Each line below containing the word "función" needs to be shown.

Plain-text document sources
Segment Open

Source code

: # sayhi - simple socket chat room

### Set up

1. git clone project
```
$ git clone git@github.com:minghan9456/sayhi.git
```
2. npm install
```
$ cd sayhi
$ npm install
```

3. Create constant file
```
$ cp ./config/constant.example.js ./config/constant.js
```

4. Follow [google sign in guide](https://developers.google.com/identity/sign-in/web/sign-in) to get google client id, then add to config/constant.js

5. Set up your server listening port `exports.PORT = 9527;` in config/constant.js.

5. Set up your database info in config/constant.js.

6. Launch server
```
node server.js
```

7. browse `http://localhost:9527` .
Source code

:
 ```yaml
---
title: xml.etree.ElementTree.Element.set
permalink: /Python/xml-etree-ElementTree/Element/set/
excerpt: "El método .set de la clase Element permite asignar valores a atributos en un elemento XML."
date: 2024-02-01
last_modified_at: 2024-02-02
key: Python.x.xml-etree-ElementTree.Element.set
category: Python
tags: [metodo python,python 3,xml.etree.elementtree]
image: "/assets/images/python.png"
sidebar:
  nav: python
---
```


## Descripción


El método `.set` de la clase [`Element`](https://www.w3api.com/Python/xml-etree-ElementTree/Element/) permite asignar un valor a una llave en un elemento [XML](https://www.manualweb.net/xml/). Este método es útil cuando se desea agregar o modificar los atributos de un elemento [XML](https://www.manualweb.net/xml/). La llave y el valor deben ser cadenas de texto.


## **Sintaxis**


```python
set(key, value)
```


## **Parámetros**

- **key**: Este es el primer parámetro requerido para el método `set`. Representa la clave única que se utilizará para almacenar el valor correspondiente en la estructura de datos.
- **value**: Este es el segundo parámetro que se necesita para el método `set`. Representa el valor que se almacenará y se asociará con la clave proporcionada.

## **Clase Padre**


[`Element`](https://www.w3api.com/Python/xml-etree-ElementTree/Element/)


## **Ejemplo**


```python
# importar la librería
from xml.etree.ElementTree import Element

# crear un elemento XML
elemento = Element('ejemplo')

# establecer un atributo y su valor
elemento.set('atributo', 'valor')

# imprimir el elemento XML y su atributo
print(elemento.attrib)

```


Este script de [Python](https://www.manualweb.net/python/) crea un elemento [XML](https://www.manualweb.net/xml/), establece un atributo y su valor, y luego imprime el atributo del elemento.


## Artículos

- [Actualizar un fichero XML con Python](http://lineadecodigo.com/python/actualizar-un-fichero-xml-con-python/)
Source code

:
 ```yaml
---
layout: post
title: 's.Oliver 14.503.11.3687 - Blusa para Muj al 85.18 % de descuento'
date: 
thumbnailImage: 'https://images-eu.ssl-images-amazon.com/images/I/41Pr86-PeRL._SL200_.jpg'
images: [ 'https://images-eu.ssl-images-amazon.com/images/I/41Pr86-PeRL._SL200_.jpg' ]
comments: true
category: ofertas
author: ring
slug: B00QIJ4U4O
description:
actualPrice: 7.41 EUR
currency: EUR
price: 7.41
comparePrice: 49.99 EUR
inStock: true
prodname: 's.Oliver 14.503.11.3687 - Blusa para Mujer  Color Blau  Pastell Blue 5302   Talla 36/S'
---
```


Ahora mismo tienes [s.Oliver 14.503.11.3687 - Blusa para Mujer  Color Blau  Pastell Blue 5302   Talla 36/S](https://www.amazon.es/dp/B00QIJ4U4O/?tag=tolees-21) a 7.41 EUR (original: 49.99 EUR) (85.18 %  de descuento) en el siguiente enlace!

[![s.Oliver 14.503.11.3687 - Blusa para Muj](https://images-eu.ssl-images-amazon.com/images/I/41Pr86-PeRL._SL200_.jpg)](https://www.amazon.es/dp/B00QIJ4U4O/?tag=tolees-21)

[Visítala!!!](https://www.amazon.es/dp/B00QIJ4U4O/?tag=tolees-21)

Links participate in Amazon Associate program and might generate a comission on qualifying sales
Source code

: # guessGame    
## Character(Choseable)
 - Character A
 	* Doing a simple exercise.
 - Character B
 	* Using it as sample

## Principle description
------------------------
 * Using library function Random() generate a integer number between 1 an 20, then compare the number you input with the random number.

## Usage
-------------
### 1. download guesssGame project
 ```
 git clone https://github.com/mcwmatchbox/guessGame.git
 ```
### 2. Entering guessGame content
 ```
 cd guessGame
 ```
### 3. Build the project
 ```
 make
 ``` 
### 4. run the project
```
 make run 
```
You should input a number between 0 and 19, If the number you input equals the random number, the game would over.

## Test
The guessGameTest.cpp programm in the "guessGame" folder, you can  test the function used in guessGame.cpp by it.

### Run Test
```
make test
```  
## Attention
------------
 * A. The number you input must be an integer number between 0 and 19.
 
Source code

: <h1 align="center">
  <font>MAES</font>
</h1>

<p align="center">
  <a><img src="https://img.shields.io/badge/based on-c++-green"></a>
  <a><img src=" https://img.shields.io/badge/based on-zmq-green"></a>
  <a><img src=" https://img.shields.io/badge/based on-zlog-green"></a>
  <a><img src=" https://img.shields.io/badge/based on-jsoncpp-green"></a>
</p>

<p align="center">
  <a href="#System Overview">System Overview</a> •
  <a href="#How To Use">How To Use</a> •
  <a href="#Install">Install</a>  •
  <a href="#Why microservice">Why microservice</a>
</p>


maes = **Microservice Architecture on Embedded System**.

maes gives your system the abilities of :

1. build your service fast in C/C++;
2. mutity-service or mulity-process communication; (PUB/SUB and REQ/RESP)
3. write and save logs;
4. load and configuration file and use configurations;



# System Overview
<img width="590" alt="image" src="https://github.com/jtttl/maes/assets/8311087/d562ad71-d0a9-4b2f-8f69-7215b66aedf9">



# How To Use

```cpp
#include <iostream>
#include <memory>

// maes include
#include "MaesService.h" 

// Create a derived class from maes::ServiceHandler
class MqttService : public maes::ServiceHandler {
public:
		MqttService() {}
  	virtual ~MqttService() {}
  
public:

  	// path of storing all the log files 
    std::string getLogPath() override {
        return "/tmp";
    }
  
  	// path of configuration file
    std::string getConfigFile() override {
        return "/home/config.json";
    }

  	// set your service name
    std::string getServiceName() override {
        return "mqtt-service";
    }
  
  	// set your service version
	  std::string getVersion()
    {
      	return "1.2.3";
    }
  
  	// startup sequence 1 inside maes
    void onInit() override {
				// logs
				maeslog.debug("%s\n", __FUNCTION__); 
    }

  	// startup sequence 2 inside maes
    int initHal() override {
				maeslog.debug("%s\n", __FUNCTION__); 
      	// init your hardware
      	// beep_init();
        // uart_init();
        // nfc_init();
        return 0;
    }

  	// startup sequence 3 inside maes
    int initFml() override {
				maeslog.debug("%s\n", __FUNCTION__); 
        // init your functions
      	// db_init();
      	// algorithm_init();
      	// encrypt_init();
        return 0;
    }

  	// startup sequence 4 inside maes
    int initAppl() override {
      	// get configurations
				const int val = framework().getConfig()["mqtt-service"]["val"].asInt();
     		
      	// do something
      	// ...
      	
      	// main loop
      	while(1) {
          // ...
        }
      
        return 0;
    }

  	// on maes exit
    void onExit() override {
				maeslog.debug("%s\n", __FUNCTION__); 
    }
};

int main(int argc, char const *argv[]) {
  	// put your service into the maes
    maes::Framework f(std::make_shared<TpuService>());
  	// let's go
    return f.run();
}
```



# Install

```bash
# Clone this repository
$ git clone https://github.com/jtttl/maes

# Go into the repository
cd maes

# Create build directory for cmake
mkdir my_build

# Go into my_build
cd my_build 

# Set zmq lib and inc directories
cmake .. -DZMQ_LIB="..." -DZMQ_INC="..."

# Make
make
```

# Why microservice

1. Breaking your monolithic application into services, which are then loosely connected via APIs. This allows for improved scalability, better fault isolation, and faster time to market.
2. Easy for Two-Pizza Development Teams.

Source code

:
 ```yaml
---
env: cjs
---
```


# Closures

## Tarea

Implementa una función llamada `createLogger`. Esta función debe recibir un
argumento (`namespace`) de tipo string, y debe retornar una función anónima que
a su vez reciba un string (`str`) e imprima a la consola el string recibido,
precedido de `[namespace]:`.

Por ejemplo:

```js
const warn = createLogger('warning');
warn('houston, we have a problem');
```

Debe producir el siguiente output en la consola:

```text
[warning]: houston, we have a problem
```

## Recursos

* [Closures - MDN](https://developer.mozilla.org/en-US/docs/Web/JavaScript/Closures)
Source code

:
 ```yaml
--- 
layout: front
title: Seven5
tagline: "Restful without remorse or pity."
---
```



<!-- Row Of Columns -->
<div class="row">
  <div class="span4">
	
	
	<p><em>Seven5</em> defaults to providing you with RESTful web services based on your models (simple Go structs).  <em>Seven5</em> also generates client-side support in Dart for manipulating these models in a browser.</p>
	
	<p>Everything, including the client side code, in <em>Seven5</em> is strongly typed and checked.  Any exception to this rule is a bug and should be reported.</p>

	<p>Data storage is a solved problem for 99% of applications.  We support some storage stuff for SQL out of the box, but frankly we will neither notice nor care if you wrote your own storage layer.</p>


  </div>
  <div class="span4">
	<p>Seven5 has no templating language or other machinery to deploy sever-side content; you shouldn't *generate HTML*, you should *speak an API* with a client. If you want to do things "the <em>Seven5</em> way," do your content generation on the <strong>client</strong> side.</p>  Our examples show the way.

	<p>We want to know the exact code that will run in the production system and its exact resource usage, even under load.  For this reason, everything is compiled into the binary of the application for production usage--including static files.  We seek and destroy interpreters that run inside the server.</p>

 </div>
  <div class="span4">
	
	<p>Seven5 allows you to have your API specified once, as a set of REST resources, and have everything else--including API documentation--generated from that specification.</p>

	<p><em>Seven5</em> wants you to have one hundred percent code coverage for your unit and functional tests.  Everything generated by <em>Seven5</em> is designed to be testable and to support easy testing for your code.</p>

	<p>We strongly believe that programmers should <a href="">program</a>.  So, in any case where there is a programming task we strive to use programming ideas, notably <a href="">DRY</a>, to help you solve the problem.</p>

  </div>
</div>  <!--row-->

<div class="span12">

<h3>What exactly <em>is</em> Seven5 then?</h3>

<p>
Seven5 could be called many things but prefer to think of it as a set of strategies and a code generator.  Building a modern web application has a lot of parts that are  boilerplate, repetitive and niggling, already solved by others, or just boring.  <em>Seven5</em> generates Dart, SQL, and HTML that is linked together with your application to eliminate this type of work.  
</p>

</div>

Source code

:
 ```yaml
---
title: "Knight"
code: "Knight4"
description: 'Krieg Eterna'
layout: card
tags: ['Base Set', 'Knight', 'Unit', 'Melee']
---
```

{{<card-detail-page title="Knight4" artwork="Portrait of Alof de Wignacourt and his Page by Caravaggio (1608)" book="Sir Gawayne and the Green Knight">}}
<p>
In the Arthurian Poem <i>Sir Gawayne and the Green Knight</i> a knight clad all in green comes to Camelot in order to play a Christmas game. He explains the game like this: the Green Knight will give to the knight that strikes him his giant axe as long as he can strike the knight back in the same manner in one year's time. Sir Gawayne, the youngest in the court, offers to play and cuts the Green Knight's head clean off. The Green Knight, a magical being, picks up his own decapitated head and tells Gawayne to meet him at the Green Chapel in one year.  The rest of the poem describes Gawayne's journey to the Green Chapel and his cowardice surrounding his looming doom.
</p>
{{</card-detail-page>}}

Segment Closed

SOLUTION TO THE PROBLEM:
Implementa una función llamada `createLogger`. Esta función debe recibir un
argumento (`namespace`) de tipo string, y debe retornar una función anónima que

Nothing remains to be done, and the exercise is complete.